Laura Fernández prepara una sacudida total en sus ministerios: Jerarcas actuales cambiarán de silla

El nuevo Gabinete se mantiene bajo un hermetismo absoluto mientras la Presidente electa, Laura Fernández, define los nombres definitivos. Las versiones que emanan desde Casa Presidencial sugieren movimientos internos que han encendido las alarmas en diversos sectores, según fuentes cercanas al medio Noticias Columbia.
Su conformación final sigue siendo un misterio que se resolverá hasta la última semana de abril, según la jerarca. No obstante, las filtraciones sobre un posible «enroque» de figuras actuales plantean dudas sobre la eficiencia administrativa.
Laura Fernández prepara una sacudida total en sus ministerios: Jerarcas actuales cambiarán de silla
La conformación de un equipo de gobierno no es solo una tarea administrativa, sino un ejercicio de equilibrio político y técnico. Fuentes cercanas a los procesos de transición indican que la mandataria electa busca optimizar los recursos humanos con los que ya cuenta el Ejecutivo.
Esta estrategia de movimientos horizontales busca, en teoría, aprovechar la experiencia de figuras que ya conocen la dinámica estatal costarricense. Sin embargo, el traslado de jerarcas entre carteras de naturaleza distinta genera un debate profundo sobre la especialización necesaria hoy.
Uno de los movimientos que más eco ha generado es el traslado del actual ministro de Justicia, Gerald Campos, hacia Seguridad. En esta línea de cambios, el Ministerio de Justicia quedaría bajo la responsabilidad del actual canciller de la República, Arnoldo André.
La Cancillería, a su vez, pasaría a ser liderada por Manuel Tovar, quien hoy encabeza el Ministerio de Comercio Exterior (COMEX). Por su parte, la actual jerarca de Ciencia y Tecnología, Paula Bogantes, se perfila como la nueva cara del comercio internacional.

Incluso nombres externos al actual círculo de confianza, como la exdiputada Andrea Morales, comienzan a sonar para puestos de relevancia.
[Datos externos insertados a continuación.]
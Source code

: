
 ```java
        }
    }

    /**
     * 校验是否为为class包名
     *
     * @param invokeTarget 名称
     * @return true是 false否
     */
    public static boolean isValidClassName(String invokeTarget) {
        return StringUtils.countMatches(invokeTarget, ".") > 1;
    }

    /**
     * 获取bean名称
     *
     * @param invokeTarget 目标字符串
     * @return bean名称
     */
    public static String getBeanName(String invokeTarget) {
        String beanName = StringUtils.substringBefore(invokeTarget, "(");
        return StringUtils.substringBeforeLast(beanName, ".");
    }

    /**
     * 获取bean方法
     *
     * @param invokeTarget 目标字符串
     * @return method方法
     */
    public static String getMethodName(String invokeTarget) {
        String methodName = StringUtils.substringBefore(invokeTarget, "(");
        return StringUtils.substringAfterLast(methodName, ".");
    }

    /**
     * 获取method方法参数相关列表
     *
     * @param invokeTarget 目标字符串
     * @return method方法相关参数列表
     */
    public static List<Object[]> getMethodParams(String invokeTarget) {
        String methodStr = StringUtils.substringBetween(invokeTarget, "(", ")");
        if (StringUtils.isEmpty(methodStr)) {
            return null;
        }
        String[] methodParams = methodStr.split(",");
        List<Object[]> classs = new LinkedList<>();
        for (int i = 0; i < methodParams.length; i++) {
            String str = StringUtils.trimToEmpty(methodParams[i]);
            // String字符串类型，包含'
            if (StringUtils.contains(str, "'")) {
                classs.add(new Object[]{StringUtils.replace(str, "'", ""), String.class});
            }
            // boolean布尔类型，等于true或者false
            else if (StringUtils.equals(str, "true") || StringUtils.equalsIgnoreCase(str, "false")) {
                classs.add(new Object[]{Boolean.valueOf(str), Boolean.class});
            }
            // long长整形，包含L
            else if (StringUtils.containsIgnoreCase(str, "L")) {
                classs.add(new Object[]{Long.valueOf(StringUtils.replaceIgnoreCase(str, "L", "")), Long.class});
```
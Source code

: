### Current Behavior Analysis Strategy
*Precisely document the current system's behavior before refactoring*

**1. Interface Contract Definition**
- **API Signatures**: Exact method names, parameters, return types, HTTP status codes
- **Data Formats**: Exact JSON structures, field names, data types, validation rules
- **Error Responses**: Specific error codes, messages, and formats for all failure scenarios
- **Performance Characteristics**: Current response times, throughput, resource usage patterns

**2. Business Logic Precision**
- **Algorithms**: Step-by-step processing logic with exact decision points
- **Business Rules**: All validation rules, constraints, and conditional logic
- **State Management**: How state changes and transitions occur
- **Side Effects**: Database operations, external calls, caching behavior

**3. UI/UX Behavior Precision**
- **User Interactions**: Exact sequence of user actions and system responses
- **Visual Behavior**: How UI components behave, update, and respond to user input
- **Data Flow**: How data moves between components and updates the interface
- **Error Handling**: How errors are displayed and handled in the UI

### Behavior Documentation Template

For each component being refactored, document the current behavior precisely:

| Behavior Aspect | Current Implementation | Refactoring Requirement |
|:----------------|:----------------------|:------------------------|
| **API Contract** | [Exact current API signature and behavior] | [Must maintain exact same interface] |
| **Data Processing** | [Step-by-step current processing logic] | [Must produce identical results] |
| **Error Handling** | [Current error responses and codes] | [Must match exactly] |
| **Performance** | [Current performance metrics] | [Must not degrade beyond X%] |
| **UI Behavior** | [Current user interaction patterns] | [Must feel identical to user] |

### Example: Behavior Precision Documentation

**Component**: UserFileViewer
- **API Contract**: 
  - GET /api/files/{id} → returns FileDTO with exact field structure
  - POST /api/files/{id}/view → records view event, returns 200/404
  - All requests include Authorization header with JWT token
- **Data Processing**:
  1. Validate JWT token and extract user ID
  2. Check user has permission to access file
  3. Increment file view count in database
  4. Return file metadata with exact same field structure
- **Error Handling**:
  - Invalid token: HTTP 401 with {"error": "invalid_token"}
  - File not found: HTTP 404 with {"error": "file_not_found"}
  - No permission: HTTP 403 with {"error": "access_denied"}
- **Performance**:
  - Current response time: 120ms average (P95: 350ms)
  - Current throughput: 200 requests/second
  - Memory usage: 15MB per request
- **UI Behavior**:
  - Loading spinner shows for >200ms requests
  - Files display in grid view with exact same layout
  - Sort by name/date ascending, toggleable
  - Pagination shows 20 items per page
Estas rotaciones son vistas por algunos como una forma de refrescar la imagen gubernamental sin perder la línea política.
El analista Mario Quirós sostiene que estas decisiones responden a criterios donde prima la confianza y la capacidad de ejecución. Según el experto, se busca ubicar a los cuadros “donde la presidenta considera que pueden rendir mejor en términos políticos”.
No obstante, Quirós advierte que esta táctica conlleva riesgos inherentes que no pueden ser ignorados por la nueva administración. El analista recalca que los ajustes implican costos, pues cambiar de cartera supone enfrentar “nuevas dinámicas, actores y prioridades”.
La curva de aprendizaje es otro factor crítico que mencionan los especialistas en administración pública y ciencia política nacional. Aunque los jerarcas conozcan el funcionamiento del Estado, cada ministerio posee una cultura organizacional y retos técnicos que son únicos.
José Andrés Díaz, investigador del IDESPO de la Universidad Nacional, señala que este tipo de ajustes es una práctica habitual. Para el académico, la clave reside en que los procesos de transición sean ordenados y no interrumpan los proyectos.
Díaz subraya que estos cambios pueden generar reconfiguraciones internas que requieren que las nuevas jerarquías “se adapten rápidamente a las dinámicas”. La continuidad de las políticas públicas depende exclusivamente de la velocidad con la que se asienten los nuevos mandos.
Desde otra perspectiva, el analista Sergio Araya interpreta estos movimientos como un simple “refrescamiento dentro del mismo equipo de trabajo”. Para él, es una forma de proyectar renovación manteniendo a las figuras que ya gozan de lealtad.
El objetivo final sería imprimir un sello propio a la administración de Fernández sin desmantelar la estructura que ya camina. La estrategia de «ajedrez» busca fortalecer áreas estratégicas que el país demanda con urgencia, como la seguridad ciudadana.
Al cierre de abril, Costa Rica conocerá si estos rumores se materializan en nombramientos oficiales y definitivos de Estado. La expectativa crece mientras el reloj avanza hacia la toma de posesión, donde se pondrá a prueba la solidez del equipo.